That Part Goes Where?!?

Assembly required.

Those words have been dreaded by parents, especially during the holidays, for decades. Why? Because of troubles with directions.

assembly requiredAt one time or another, we all face putting something together while trying to follow incomprehensible directions. There’s an episode of the TV series Bones, “The Prince in the Plastic,” in which Angela is trying to put together a baby toy. The subplot follows how all these geniuses can’t understand the poorly written directions and can’t get the thing put together. She eventually has to take it back to the store and pay more money to have the toy put together than she paid for it!

Don’t get me wrong; writing directions well can be a challenge. Just sit down sometime and write, step-by-step, how to make a peanut butter and jelly sandwich.

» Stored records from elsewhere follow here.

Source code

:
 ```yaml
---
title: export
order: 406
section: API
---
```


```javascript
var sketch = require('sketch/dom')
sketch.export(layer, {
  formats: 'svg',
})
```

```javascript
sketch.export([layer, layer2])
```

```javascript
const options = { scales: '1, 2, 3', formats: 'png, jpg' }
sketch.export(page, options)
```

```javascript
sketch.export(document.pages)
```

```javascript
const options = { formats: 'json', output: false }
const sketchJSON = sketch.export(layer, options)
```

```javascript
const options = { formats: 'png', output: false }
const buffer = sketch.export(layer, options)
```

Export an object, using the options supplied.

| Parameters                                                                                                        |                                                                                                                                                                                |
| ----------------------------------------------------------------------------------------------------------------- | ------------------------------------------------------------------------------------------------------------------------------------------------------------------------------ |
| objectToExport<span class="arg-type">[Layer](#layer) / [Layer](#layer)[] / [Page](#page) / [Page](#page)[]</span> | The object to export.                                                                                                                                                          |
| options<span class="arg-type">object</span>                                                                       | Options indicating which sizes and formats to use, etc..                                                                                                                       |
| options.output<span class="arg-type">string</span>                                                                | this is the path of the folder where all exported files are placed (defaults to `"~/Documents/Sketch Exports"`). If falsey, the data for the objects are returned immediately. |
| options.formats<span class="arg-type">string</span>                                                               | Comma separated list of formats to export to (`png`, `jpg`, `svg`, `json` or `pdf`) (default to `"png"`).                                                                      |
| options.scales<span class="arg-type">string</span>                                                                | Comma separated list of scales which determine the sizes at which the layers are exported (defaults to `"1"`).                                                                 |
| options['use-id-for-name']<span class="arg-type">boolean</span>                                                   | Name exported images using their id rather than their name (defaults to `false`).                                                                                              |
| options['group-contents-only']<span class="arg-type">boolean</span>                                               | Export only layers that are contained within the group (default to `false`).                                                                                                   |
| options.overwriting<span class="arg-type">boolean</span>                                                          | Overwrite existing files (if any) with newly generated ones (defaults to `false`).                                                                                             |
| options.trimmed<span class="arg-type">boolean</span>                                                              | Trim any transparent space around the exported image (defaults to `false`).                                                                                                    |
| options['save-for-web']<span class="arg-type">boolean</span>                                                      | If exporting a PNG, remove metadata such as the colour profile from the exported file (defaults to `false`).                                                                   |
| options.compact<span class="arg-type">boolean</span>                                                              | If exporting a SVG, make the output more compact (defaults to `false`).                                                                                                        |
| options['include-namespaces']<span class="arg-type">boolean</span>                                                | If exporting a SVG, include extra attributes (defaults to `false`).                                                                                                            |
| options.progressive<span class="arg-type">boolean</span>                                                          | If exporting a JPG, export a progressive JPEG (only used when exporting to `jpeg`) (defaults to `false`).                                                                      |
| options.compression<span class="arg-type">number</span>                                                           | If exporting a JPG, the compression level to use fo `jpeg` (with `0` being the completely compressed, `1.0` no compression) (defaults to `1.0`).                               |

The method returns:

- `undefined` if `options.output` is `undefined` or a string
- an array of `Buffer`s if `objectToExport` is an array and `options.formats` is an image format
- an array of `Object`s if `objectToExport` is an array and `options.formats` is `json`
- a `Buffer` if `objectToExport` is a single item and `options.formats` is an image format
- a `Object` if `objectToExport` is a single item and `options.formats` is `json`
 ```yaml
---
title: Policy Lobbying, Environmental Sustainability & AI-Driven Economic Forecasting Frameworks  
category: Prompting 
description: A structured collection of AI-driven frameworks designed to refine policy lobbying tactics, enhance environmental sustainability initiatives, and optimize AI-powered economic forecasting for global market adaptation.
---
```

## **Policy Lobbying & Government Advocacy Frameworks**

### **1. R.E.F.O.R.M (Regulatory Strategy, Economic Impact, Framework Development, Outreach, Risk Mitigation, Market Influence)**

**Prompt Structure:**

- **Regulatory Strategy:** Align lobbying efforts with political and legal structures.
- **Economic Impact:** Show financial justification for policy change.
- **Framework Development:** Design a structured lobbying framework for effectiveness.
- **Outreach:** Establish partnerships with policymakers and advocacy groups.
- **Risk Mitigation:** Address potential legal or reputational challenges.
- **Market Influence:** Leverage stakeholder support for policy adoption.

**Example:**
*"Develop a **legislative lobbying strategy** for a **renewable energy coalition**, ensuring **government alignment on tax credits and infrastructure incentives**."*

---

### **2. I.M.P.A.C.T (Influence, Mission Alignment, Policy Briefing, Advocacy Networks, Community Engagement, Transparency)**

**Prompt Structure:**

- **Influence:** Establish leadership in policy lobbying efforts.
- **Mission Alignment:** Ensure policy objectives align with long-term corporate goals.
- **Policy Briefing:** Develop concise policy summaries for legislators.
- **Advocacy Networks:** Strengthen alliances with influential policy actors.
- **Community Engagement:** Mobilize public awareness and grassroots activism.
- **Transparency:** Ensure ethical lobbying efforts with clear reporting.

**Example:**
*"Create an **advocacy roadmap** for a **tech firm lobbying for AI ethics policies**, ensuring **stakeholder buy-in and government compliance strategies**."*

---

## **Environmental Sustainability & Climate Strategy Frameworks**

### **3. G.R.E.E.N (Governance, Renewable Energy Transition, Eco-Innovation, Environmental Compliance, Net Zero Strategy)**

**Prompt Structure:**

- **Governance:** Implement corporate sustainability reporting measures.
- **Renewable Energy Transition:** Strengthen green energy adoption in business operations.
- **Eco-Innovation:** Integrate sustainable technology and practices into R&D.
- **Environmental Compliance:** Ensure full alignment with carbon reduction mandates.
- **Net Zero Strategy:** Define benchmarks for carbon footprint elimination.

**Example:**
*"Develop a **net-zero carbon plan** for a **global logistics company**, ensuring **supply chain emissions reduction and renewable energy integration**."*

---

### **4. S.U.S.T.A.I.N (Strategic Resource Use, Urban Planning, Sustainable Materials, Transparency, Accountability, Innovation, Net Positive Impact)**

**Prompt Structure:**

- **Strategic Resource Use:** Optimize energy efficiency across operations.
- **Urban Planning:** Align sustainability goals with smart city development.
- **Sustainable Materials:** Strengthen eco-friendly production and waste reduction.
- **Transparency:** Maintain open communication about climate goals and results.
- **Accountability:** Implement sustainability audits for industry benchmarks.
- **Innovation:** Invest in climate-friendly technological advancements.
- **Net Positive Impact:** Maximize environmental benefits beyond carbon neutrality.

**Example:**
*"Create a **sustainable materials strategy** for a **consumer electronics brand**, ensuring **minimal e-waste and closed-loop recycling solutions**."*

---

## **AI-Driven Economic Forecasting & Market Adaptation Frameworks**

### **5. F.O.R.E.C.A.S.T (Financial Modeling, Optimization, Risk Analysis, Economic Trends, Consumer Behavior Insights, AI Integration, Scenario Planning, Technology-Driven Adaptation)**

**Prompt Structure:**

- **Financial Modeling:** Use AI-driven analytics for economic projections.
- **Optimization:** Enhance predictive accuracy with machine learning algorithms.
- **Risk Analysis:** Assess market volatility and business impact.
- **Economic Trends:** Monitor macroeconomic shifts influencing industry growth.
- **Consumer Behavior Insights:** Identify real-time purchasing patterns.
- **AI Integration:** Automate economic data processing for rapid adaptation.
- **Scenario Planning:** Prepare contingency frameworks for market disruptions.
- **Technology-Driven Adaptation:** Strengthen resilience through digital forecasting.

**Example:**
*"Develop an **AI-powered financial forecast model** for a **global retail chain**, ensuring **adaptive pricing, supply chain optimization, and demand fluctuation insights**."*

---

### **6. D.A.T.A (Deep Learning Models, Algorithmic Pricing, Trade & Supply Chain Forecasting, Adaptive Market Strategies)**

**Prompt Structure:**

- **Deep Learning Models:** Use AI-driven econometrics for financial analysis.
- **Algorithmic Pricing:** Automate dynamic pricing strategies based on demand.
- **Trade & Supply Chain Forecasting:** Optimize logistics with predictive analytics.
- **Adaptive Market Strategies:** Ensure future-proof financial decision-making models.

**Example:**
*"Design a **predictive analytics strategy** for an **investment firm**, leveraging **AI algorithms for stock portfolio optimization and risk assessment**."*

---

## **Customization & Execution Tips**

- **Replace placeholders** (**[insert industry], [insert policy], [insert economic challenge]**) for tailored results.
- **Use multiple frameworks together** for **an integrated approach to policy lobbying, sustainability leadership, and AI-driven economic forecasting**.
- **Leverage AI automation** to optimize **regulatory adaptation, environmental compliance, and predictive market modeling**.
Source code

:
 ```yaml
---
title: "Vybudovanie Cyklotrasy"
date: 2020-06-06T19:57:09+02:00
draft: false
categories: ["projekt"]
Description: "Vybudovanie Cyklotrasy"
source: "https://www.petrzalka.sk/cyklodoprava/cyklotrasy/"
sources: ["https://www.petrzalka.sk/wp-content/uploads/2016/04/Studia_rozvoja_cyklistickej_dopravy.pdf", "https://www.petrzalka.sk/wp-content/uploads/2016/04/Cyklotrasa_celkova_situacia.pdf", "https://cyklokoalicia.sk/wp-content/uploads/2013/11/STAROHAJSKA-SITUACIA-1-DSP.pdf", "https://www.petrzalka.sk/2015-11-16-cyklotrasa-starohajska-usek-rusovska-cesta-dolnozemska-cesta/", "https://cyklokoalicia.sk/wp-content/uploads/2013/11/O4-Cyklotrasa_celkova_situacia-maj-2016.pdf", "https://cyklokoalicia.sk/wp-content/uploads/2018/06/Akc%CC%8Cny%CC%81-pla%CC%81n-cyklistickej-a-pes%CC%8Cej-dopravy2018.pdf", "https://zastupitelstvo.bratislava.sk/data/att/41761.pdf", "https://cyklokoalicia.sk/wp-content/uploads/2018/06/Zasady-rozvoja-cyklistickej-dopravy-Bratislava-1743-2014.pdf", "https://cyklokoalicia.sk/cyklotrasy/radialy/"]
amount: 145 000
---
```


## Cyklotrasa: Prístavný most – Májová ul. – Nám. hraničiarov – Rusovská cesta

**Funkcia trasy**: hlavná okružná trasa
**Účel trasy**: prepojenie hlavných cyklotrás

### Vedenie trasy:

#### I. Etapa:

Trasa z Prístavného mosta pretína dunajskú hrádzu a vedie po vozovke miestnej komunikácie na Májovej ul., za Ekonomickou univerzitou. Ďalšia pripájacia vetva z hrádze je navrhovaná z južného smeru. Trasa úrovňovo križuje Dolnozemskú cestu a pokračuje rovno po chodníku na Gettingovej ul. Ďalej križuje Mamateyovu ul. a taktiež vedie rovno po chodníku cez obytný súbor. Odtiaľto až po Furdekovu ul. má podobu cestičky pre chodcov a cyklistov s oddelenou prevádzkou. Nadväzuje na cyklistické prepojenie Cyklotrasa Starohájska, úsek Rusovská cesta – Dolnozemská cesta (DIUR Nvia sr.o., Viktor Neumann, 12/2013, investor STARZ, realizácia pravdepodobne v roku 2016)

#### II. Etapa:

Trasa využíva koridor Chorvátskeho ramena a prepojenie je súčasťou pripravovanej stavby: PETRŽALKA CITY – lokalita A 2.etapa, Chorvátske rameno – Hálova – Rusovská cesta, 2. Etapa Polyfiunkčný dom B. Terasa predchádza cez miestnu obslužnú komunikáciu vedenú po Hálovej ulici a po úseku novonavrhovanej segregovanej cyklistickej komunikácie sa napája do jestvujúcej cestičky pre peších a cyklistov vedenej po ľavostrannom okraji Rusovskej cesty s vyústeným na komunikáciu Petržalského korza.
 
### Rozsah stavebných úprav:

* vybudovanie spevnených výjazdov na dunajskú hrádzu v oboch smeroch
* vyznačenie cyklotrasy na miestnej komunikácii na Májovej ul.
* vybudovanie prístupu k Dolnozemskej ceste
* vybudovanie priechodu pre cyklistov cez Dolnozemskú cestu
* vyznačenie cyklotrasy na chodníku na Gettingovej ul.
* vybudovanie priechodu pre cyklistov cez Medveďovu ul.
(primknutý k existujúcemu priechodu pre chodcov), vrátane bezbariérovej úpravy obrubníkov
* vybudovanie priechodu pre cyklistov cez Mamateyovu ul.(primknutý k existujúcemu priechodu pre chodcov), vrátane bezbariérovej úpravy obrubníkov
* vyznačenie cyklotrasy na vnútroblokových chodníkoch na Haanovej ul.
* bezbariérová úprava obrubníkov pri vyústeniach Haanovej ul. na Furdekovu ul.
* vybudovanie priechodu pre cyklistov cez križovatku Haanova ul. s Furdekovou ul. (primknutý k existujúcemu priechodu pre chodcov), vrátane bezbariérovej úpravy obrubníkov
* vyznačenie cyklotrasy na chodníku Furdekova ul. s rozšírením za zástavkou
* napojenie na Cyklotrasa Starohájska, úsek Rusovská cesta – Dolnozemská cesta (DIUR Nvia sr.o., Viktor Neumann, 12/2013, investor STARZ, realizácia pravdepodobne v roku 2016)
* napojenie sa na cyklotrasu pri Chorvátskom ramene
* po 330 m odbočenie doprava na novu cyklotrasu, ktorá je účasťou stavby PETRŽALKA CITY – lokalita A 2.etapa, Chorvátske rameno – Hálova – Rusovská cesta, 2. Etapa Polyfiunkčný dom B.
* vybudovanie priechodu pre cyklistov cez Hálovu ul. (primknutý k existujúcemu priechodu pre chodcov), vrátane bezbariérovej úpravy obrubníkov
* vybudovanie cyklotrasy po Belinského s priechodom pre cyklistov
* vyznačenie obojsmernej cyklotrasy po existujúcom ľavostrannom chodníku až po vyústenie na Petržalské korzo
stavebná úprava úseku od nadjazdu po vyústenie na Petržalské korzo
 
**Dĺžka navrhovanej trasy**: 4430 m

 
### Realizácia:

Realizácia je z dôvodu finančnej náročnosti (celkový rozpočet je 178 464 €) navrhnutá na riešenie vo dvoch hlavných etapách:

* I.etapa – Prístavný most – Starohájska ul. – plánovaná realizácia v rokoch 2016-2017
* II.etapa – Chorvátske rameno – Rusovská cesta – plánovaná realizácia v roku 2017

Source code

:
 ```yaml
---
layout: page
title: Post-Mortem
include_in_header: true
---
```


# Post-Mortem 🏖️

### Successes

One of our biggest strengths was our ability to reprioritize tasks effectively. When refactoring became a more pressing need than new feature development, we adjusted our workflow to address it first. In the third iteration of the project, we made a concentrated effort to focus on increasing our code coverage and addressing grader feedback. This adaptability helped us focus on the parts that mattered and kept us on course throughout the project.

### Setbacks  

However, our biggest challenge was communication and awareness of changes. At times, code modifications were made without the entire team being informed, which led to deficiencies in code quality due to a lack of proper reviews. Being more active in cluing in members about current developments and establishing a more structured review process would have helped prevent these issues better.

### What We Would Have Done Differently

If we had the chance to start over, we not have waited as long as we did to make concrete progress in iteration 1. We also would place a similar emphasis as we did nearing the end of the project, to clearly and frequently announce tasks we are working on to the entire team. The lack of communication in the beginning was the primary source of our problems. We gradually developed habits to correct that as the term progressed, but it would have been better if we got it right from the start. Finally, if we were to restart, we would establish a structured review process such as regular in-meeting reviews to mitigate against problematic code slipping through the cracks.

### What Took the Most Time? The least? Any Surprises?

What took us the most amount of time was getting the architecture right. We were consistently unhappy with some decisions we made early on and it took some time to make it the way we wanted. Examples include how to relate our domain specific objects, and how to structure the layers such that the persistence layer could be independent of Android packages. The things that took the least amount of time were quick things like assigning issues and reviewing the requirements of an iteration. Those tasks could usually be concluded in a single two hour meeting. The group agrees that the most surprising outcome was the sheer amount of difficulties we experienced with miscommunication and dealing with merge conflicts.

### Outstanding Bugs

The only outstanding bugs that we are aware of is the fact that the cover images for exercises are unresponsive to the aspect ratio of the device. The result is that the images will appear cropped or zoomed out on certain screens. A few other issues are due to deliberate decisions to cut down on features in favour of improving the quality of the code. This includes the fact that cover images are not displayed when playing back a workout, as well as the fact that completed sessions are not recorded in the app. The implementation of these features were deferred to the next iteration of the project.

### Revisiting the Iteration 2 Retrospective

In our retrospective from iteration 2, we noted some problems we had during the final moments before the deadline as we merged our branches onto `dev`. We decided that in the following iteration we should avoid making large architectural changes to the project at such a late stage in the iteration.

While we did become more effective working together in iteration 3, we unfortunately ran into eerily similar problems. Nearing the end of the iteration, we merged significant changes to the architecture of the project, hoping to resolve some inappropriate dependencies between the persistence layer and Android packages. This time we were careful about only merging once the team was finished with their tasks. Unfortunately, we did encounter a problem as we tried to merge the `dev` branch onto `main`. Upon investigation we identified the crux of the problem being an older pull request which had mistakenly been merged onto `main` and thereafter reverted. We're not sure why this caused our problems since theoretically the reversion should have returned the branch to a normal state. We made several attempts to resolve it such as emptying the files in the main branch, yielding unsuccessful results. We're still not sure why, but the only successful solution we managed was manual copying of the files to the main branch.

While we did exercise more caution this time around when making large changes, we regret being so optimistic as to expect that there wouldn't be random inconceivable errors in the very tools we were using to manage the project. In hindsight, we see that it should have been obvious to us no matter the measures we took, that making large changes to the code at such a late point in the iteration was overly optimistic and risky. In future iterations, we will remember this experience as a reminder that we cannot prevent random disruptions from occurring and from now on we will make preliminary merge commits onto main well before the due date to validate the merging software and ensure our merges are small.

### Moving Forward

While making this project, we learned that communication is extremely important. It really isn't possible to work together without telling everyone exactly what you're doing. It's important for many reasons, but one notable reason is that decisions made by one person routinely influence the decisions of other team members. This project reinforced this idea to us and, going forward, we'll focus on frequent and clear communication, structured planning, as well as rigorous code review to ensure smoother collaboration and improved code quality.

It is so easy to presume that the reader knows certain things: how to open the jars and that it requires two slices of bread. Now try to do that in a language that is not your native tongue. See the problem?

While helping my daughter assemble a toy (that had about a gazillion pieces) for her children this past holiday season, I encountered a new twist – picture only directions. That’s right; no writing.

“Great! You can’t misinterpret pictures,” we all think.

Wrong! What we found was that picture-only directions leave some information out, like which part goes where or what part the graphic actually represents. (The fact that parts for one section were spread throughout five different bags with no real logic to it didn’t help either.)

And, yes, people can misinterpret images. I have a cousin who was driving along (she is not mechanically minded) and saw a light come on in her dash that looked to her like an erupting volcano. Thinking it was something dire, she immediately pulled over and called her husband. He explained that it just meant she was out of windshield washer fluid.

As I talk to my daughter throughout the year, I will remind her of the hour and a half it took the two of us to put one toy together, so she won’t buy more toys with thousands of pieces.

My motto: avoid anything that has the words “assembly required” attached to it!